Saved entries

^^^^

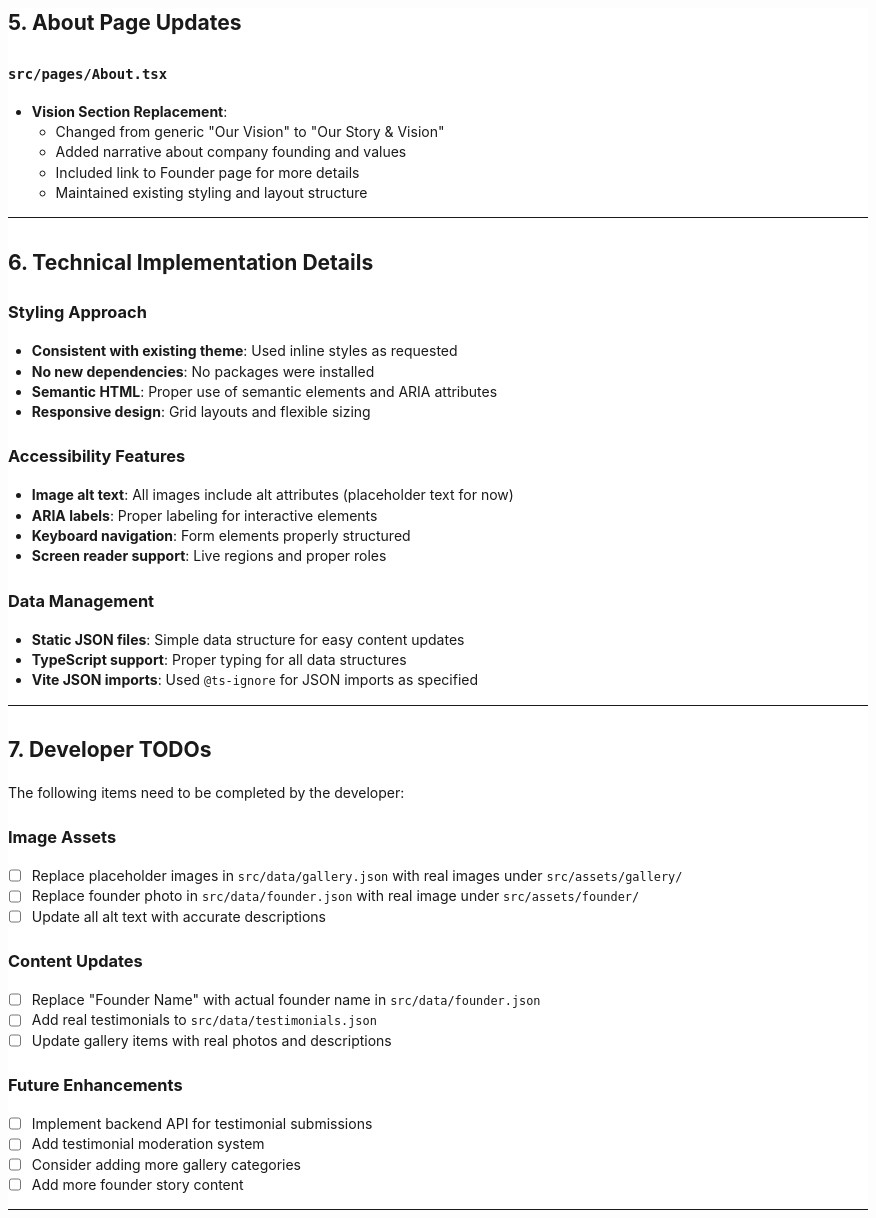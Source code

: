 
## 5. About Page Updates

### `src/pages/About.tsx`
- **Vision Section Replacement**:
  - Changed from generic "Our Vision" to "Our Story & Vision"
  - Added narrative about company founding and values
  - Included link to Founder page for more details
  - Maintained existing styling and layout structure

---

## 6. Technical Implementation Details

### Styling Approach
- **Consistent with existing theme**: Used inline styles as requested
- **No new dependencies**: No packages were installed
- **Semantic HTML**: Proper use of semantic elements and ARIA attributes
- **Responsive design**: Grid layouts and flexible sizing

### Accessibility Features
- **Image alt text**: All images include alt attributes (placeholder text for now)
- **ARIA labels**: Proper labeling for interactive elements
- **Keyboard navigation**: Form elements properly structured
- **Screen reader support**: Live regions and proper roles

### Data Management
- **Static JSON files**: Simple data structure for easy content updates
- **TypeScript support**: Proper typing for all data structures
- **Vite JSON imports**: Used `@ts-ignore` for JSON imports as specified

---

## 7. Developer TODOs

The following items need to be completed by the developer:

### Image Assets
- [ ] Replace placeholder images in `src/data/gallery.json` with real images under `src/assets/gallery/`
- [ ] Replace founder photo in `src/data/founder.json` with real image under `src/assets/founder/`
- [ ] Update all alt text with accurate descriptions

### Content Updates
- [ ] Replace "Founder Name" with actual founder name in `src/data/founder.json`
- [ ] Add real testimonials to `src/data/testimonials.json`
- [ ] Update gallery items with real photos and descriptions

### Future Enhancements
- [ ] Implement backend API for testimonial submissions
- [ ] Add testimonial moderation system
- [ ] Consider adding more gallery categories
- [ ] Add more founder story content

---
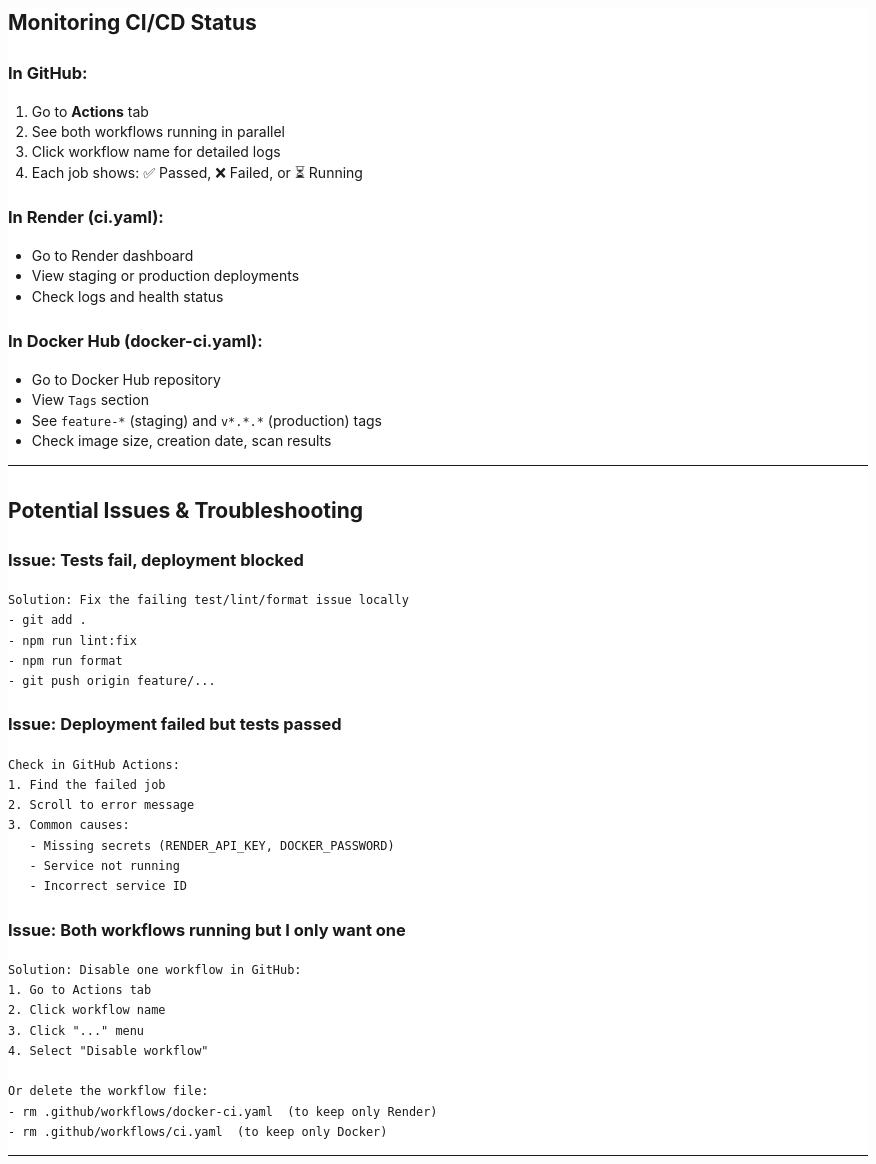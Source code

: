 
## Monitoring CI/CD Status

### In GitHub:
1. Go to **Actions** tab
2. See both workflows running in parallel
3. Click workflow name for detailed logs
4. Each job shows: ✅ Passed, ❌ Failed, or ⏳ Running

### In Render (ci.yaml):
- Go to Render dashboard
- View staging or production deployments
- Check logs and health status

### In Docker Hub (docker-ci.yaml):
- Go to Docker Hub repository
- View `Tags` section
- See `feature-*` (staging) and `v*.*.*` (production) tags
- Check image size, creation date, scan results

---

## Potential Issues & Troubleshooting

### Issue: Tests fail, deployment blocked
```
Solution: Fix the failing test/lint/format issue locally
- git add .
- npm run lint:fix
- npm run format
- git push origin feature/...
```

### Issue: Deployment failed but tests passed
```
Check in GitHub Actions:
1. Find the failed job
2. Scroll to error message
3. Common causes:
   - Missing secrets (RENDER_API_KEY, DOCKER_PASSWORD)
   - Service not running
   - Incorrect service ID
```

### Issue: Both workflows running but I only want one
```
Solution: Disable one workflow in GitHub:
1. Go to Actions tab
2. Click workflow name
3. Click "..." menu
4. Select "Disable workflow"

Or delete the workflow file:
- rm .github/workflows/docker-ci.yaml  (to keep only Render)
- rm .github/workflows/ci.yaml  (to keep only Docker)
```

---
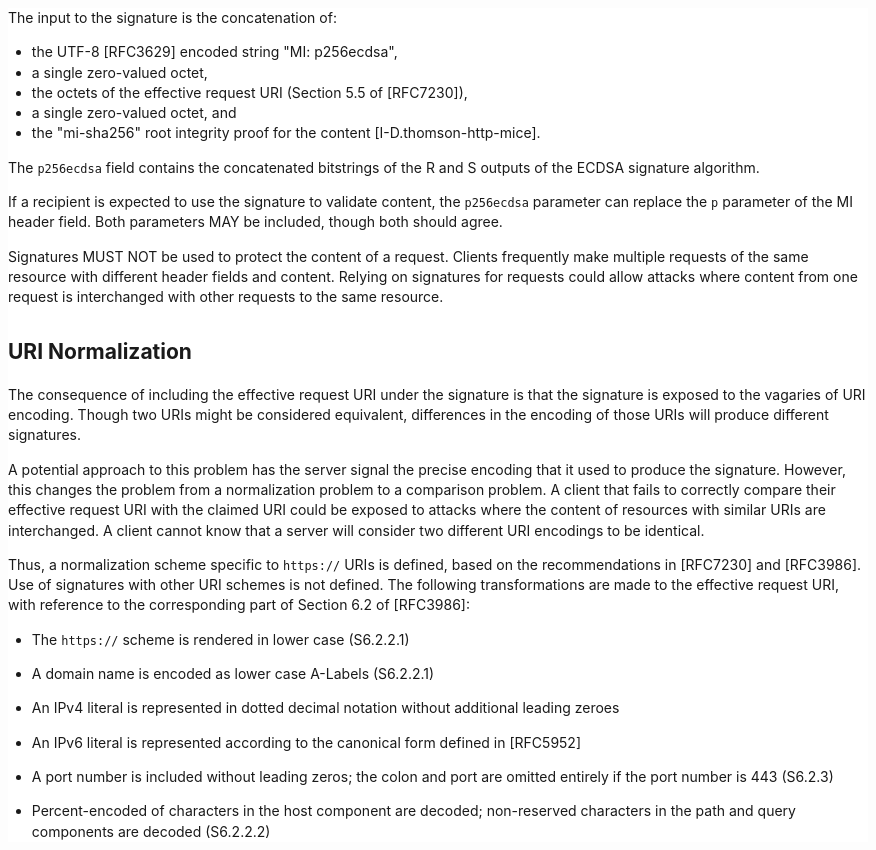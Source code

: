 The input to the signature is the concatenation of:

* the UTF-8 [RFC3629] encoded string "MI: p256ecdsa",
* a single zero-valued octet,
* the octets of the effective request URI (Section 5.5 of [RFC7230]),
* a single zero-valued octet, and
* the "mi-sha256" root integrity proof for the content [I-D.thomson-http-mice].

The `p256ecdsa` field contains the concatenated bitstrings of the R and S
outputs of the ECDSA signature algorithm.

If a recipient is expected to use the signature to validate content, the
`p256ecdsa` parameter can replace the `p` parameter of the MI header field.  Both
parameters MAY be included, though both should agree.

Signatures MUST NOT be used to protect the content of a request.  Clients
frequently make multiple requests of the same resource with different header
fields and content.  Relying on signatures for requests could allow attacks
where content from one request is interchanged with other requests to the same
resource.


## URI Normalization

The consequence of including the effective request URI under the signature is
that the signature is exposed to the vagaries of URI encoding.  Though two URIs
might be considered equivalent, differences in the encoding of those URIs will
produce different signatures.

A potential approach to this problem has the server signal the precise encoding
that it used to produce the signature.  However, this changes the problem from a
normalization problem to a comparison problem.  A client that fails to correctly
compare their effective request URI with the claimed URI could be exposed to
attacks where the content of resources with similar URIs are interchanged.  A
client cannot know that a server will consider two different URI encodings to be
identical.

Thus, a normalization scheme specific to `https://` URIs is defined, based on
the recommendations in [RFC7230] and [RFC3986].  Use of signatures with other
URI schemes is not defined.  The following transformations are made to the
effective request URI, with reference to the corresponding part of Section 6.2
of [RFC3986]:

* The `https://` scheme is rendered in lower case (S6.2.2.1)

* A domain name is encoded as lower case A-Labels (S6.2.2.1)

* An IPv4 literal is represented in dotted decimal notation without additional
  leading zeroes

* An IPv6 literal is represented according to the canonical form defined in
  [RFC5952]

* A port number is included without leading zeros; the colon and port are
  omitted entirely if the port number is 443 (S6.2.3)

* Percent-encoded of characters in the host component are decoded; non-reserved
  characters in the path and query components are decoded (S6.2.2.2)
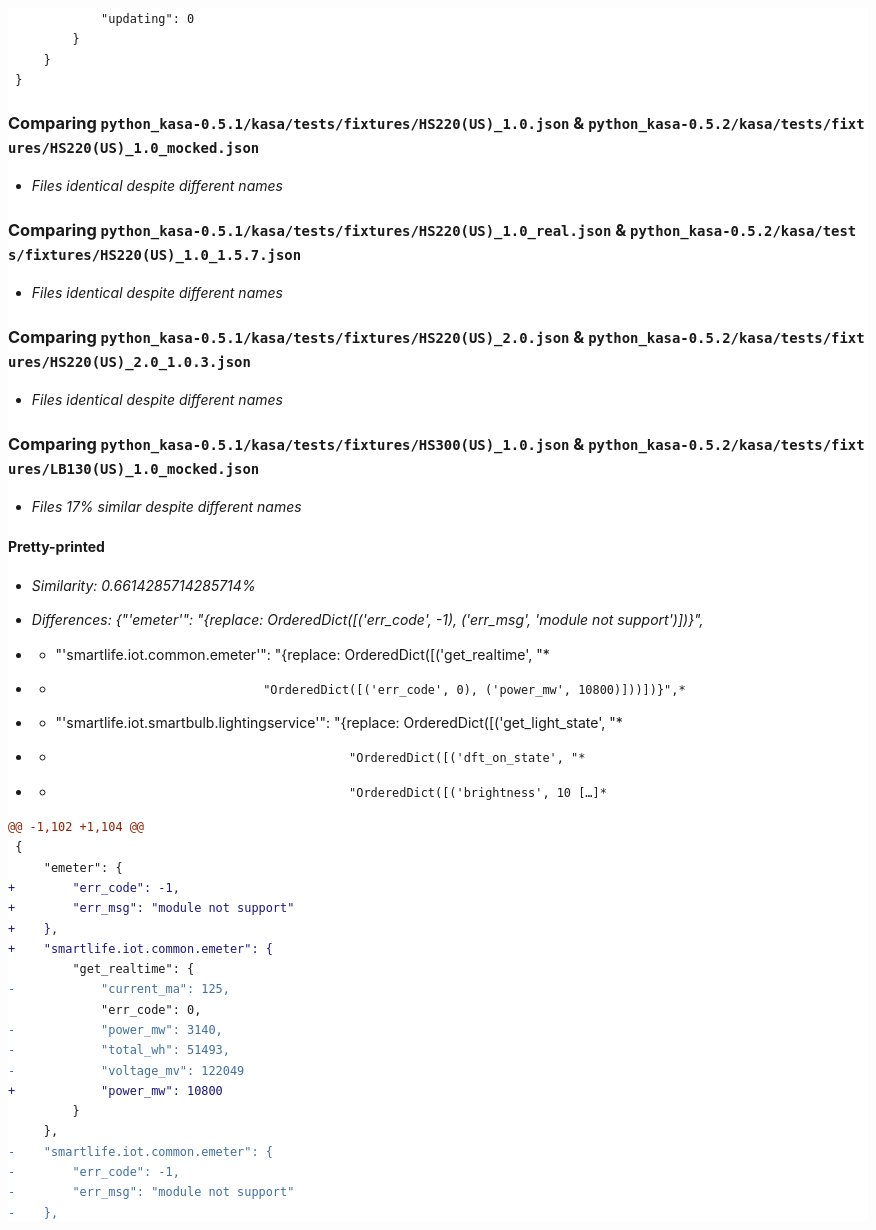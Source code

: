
 ```diff
             "updating": 0
         }
     }
 }
```

### Comparing `python_kasa-0.5.1/kasa/tests/fixtures/HS220(US)_1.0.json` & `python_kasa-0.5.2/kasa/tests/fixtures/HS220(US)_1.0_mocked.json`

 * *Files identical despite different names*

### Comparing `python_kasa-0.5.1/kasa/tests/fixtures/HS220(US)_1.0_real.json` & `python_kasa-0.5.2/kasa/tests/fixtures/HS220(US)_1.0_1.5.7.json`

 * *Files identical despite different names*

### Comparing `python_kasa-0.5.1/kasa/tests/fixtures/HS220(US)_2.0.json` & `python_kasa-0.5.2/kasa/tests/fixtures/HS220(US)_2.0_1.0.3.json`

 * *Files identical despite different names*

### Comparing `python_kasa-0.5.1/kasa/tests/fixtures/HS300(US)_1.0.json` & `python_kasa-0.5.2/kasa/tests/fixtures/LB130(US)_1.0_mocked.json`

 * *Files 17% similar despite different names*

#### Pretty-printed

 * *Similarity: 0.6614285714285714%*

 * *Differences: {"'emeter'": "{replace: OrderedDict([('err_code', -1), ('err_msg', 'module not support')])}",*

 * * "'smartlife.iot.common.emeter'": "{replace: OrderedDict([('get_realtime', "*

 * *                                  "OrderedDict([('err_code', 0), ('power_mw', 10800)]))])}",*

 * * "'smartlife.iot.smartbulb.lightingservice'": "{replace: OrderedDict([('get_light_state', "*

 * *                                              "OrderedDict([('dft_on_state', "*

 * *                                              "OrderedDict([('brightness', 10 […]*

```diff
@@ -1,102 +1,104 @@
 {
     "emeter": {
+        "err_code": -1,
+        "err_msg": "module not support"
+    },
+    "smartlife.iot.common.emeter": {
         "get_realtime": {
-            "current_ma": 125,
             "err_code": 0,
-            "power_mw": 3140,
-            "total_wh": 51493,
-            "voltage_mv": 122049
+            "power_mw": 10800
         }
     },
-    "smartlife.iot.common.emeter": {
-        "err_code": -1,
-        "err_msg": "module not support"
-    },
```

^^^^

What is needed
Copy every line above that includes the string "literal".

Answer box
* An IPv4 literal is represented in dotted decimal notation without additional
* An IPv6 literal is represented according to the canonical form defined in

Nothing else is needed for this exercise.